Reneée Lavallée is one of those women who manages to do it all–cook, write, teach, and make frequent television appearances–without breaking a sweat. And did I mention she has two little ones under age three? The Halifax-based chef has cooked in restaurants all over the world, from Toronto to Umbria, Italy, though now she's content to juggle her multiple roles as mom, chef, and writer outside the confines of a restaurant. Passionate about cooking as locally as possible, her blog The Feisty Chef highlights the natural bounty of Nova Scotia and offers great cooking tips and recipes (like the one for pickles below). I caught up with Renée while I was in Nova Scotia earlier this week and we chatted about cooking, dinner parties, and her life-changing run-in with Oasis front-man Liam Gallagher.

The Yellow Table: What first drew you to cooking?

Feisty Chef: I've always enjoyed cooking–every aspect. After doing very poorly at university, the choice was given to me: either buckle down and stay, or finding a new I applied to George Brown in Toronto, and the rest is history.

TYT: How did you get the name "The Feisty Chef"?

FC: Many moons ago, when working in Toronto, the band Oasis came in and I had quite an encounter with Liam Gallagher (the lead singer). After a brief fight over what music to play, he turned to me and said "you are quite a feisty lady...I like that". When I started my blog in 2009, the incident came to mind and the name stuck.

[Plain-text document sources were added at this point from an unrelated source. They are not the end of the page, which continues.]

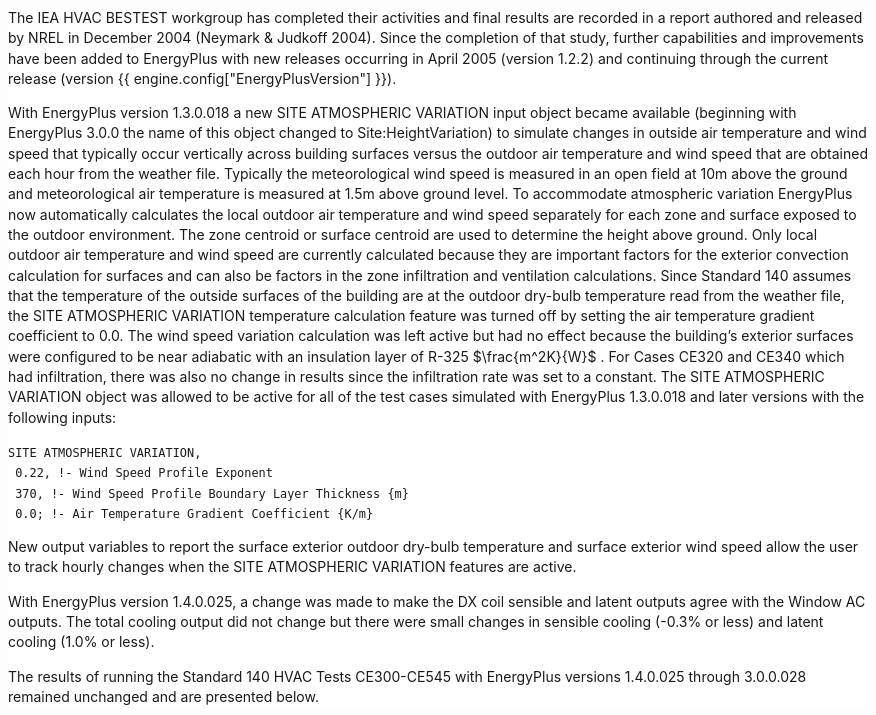 The IEA HVAC BESTEST workgroup has completed their activities and final
results are recorded in a report authored and released by NREL in
December 2004 (Neymark & Judkoff 2004). Since the completion of that study, further capabilities and improvements have been added to EnergyPlus with new releases occurring in April 2005 (version 1.2.2) and continuing through the current release (version {{ engine.config["EnergyPlusVersion"] }}).

With EnergyPlus version 1.3.0.018 a new SITE ATMOSPHERIC VARIATION input object
became available (beginning with EnergyPlus 3.0.0 the name of this object
changed to Site:HeightVariation) to simulate changes in outside air temperature
and wind speed that typically occur vertically across building surfaces versus
the outdoor air temperature and wind speed that are obtained each hour from the
weather file. Typically the meteorological wind speed is measured in an open
field at 10m above the ground and meteorological air temperature is measured at
1.5m above ground level. To accommodate atmospheric variation EnergyPlus now
automatically calculates the local outdoor air temperature and wind speed
separately for each zone and surface exposed to the outdoor environment. The
zone centroid or surface centroid are used to determine the height above
ground. Only local outdoor air temperature and wind speed are currently
calculated because they are important factors for the exterior convection
calculation for surfaces and can also be factors in the zone infiltration and
ventilation calculations. Since Standard 140 assumes that the temperature of
the outside surfaces of the building are at the outdoor dry-bulb temperature
read from the weather file, the SITE ATMOSPHERIC VARIATION temperature
calculation feature was turned off by setting the air temperature gradient
coefficient to 0.0. The wind speed variation calculation was left active but
had no effect because the building’s exterior surfaces were configured to be
near adiabatic with an insulation layer of R-325 $\frac{m^2K}{W}$ . For Cases
CE320 and CE340 which had infiltration, there was also no change in results
since the infiltration rate was set to a constant. The SITE ATMOSPHERIC
VARIATION object was allowed to be active for all of the test cases simulated
with EnergyPlus 1.3.0.018 and later versions with the following inputs:


    SITE ATMOSPHERIC VARIATION,  
     0.22, !- Wind Speed Profile Exponent  
     370, !- Wind Speed Profile Boundary Layer Thickness {m}  
     0.0; !- Air Temperature Gradient Coefficient {K/m}


New output variables to report the surface exterior outdoor dry-bulb temperature and surface exterior wind speed allow the user to track hourly changes when the SITE ATMOSPHERIC VARIATION features are active.

With EnergyPlus version 1.4.0.025, a change was made to make the DX coil sensible and latent outputs agree with the Window AC outputs. The total cooling output did not change but there were small changes in sensible cooling (-0.3% or less) and latent cooling (1.0% or less).

The results of running the Standard 140 HVAC Tests CE300-CE545 with EnergyPlus versions 1.4.0.025 through 3.0.0.028 remained unchanged and are presented below.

TYT: You've been a chef now for 16 years. What would you tell someone who wants to quit their job and become a chef?

FC: Be prepared to work. It isn't at all like's stinky, dirty and sometimes very degrading. Before doing anything, check out a "real" restaurant kitchen for a few nights to see what it is like. Better to do your homework before, than quit and hate it after.

TYT: Tell us a bit about your monthly "family dinners." I love the concept of gathering people from the community around big long tables (it's very in line with The Yellow Table philosophy)!

FC: The TIBS Family Dinners came about a year ago. The owners of Two If By Sea Cafe in Dartmouth and I thought it would be cool to host dinners in their space after hours. Each month, I come up with a menu that uses all local and seasonal food, we sell seats (45 max), and I do all the food except dessert (I am horrible at pastries). It is a true family affair–my husband helps, as does Alexis (one owner's wife), and our friends. It is a great community gathering, bringing together people from around the neighborhood and city and seating them together.

TYT: How has having two little kids affected your cooking style?

FC: My food has become simpler, less constructed. Gone are the "fine dining" days and now it is all about bringing out the most [flavor] in the amazing ingredients we have here in Nova Scotia.

TYT: What are five ingredients you always have in your pantry?

FC: Extra virgin olive oil, lemons, chilies, sea salt, Italian parsley.

TYT: What would you make tonight if you had to throw an impromptu dinner party for 8?

FC: It is Fall and the leaves are starting to change color. I'd make something warm and fuzzy...roasted squash salad with pumpkin seeds and walnut oil, and shaved Old Growler Gouda. Roasted pork leg with crackling, Brussels sprouts with bacon, beets and yellow beans. For dessert, salt roasted pears with caramel.

TYT: You teach cooking classes as well–what's a cooking tip you like to share with your students?

FC: Keep it simple! Go into your kitchen with confidence and take some chances, but keep it simple.

Follow Renée on her blog The Feisty Chef or on Twitter @feistychef.

THE FEISTY CHEF'S DILLY PICKLESMakes approximately 20 (500ml) jars

7 lbs baby cucumbers, washed

3 heads garlic cloves, peeled and kept whole

1 bunch dill about to seed


19 cups water

5 1/2 cups white vinegar

1 cups coarse salt

Sterilize the jars and tops and set aside. Make the brine by combining the ingredients and bringing to a boil; set aside. Place the washed cucumbers in the jars, making sure to get as many shoved in there as humanly possible. Don’t be scared to use a little muscle. Add 3 cloves of garlic and a few sprigs of the dill to each jar. Cover with the brine, seal, and process in simmering water for 13-15 minutes.

We ate our first jar after a week and they were great. If you have more will power than us, you could probably leave them for a little longer to maximize the flavour. Enjoy. And remember, you will always be loved if you show up with a jar of homemade pickles!